Exercise directions:
Each line from the one containing "需要进行进一步的研究，以探究" through the end of the data must be retyped exactly, and no other line.
Start of Record excerpts
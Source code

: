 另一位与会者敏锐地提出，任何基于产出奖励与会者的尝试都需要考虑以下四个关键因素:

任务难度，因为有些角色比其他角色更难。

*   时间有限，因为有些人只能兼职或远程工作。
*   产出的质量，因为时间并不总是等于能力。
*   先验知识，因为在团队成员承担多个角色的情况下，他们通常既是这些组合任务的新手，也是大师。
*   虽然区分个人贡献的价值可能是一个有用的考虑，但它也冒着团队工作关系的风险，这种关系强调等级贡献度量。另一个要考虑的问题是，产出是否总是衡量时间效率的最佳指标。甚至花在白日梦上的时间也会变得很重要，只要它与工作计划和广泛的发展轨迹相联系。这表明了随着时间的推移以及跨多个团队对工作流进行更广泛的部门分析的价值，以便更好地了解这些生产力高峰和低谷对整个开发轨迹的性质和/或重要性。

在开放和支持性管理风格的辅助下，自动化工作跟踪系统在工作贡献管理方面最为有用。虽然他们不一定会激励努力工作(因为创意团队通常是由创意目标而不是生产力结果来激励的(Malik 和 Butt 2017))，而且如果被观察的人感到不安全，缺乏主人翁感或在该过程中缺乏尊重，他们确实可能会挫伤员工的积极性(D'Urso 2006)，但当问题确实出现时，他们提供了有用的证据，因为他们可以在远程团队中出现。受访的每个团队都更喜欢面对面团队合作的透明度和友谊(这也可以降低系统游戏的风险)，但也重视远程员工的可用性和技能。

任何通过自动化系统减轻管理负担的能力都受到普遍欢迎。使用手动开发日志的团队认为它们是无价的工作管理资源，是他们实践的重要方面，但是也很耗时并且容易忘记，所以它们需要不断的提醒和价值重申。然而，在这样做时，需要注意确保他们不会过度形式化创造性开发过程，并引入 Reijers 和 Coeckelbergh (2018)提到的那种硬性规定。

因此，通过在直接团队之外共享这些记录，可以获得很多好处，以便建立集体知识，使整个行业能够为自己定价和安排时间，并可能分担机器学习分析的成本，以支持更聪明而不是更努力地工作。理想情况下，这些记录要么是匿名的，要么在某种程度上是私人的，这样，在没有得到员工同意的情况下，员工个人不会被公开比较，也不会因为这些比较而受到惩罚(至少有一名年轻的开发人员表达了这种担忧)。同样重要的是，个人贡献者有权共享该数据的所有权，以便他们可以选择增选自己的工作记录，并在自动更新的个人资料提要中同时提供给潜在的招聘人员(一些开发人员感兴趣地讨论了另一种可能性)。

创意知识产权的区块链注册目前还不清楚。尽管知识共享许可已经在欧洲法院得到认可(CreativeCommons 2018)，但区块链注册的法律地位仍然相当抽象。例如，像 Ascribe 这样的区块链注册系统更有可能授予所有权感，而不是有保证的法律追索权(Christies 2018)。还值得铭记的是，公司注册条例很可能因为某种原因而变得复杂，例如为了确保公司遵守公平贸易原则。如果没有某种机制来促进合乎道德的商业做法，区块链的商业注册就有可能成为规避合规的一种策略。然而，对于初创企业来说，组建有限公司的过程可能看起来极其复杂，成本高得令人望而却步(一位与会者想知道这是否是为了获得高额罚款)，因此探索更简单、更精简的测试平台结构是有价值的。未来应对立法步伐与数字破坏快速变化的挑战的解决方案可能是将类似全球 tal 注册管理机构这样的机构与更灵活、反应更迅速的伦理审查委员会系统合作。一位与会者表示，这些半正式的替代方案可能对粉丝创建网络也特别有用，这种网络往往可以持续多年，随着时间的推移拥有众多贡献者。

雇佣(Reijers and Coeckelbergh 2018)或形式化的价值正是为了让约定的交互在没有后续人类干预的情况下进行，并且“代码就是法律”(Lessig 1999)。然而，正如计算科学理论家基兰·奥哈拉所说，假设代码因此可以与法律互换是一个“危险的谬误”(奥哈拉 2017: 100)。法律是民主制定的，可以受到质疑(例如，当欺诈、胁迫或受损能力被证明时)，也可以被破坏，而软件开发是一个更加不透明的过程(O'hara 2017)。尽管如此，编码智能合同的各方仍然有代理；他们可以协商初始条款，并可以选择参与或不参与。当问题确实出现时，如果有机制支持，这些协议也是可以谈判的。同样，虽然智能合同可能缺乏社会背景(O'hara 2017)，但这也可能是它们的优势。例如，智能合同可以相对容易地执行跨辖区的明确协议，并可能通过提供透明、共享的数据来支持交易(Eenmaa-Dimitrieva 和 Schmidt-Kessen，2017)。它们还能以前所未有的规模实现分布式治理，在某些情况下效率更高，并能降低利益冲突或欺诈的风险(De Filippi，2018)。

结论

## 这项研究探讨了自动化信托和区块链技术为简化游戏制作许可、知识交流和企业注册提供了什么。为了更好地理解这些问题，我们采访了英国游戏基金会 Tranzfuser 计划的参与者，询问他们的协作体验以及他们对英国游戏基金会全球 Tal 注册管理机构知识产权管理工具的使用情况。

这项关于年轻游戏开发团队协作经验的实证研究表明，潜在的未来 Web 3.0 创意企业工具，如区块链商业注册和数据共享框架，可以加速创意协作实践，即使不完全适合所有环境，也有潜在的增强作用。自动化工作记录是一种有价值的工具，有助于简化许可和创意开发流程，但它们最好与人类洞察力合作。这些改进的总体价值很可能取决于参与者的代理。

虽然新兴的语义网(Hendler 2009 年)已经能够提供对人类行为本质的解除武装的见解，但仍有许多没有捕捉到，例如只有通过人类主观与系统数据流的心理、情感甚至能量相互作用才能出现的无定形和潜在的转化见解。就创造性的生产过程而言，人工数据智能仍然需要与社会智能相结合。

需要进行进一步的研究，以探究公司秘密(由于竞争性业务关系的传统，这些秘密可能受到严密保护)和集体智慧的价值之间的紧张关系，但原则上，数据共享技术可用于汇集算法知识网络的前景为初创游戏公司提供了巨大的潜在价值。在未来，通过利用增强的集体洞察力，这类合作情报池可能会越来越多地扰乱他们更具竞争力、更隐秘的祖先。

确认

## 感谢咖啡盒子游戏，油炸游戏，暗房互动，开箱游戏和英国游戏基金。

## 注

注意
End of Record excerpts
Solved problem:
需要进行进一步的研究，以探究公司秘密(由于竞争性业务关系的传统，这些秘密可能受到严密保护)和集体智慧的价值之间的紧张关系，但原则上，数据共享技术可用于汇集算法知识网络的前景为初创游戏公司提供了巨大的潜在价值。在未来，通过利用增强的集体洞察力，这类合作情报池可能会越来越多地扰乱他们更具竞争力、更隐秘的祖先。

确认

## 感谢咖啡盒子游戏，油炸游戏，暗房互动，开箱游戏和英国游戏基金。

## 注

注意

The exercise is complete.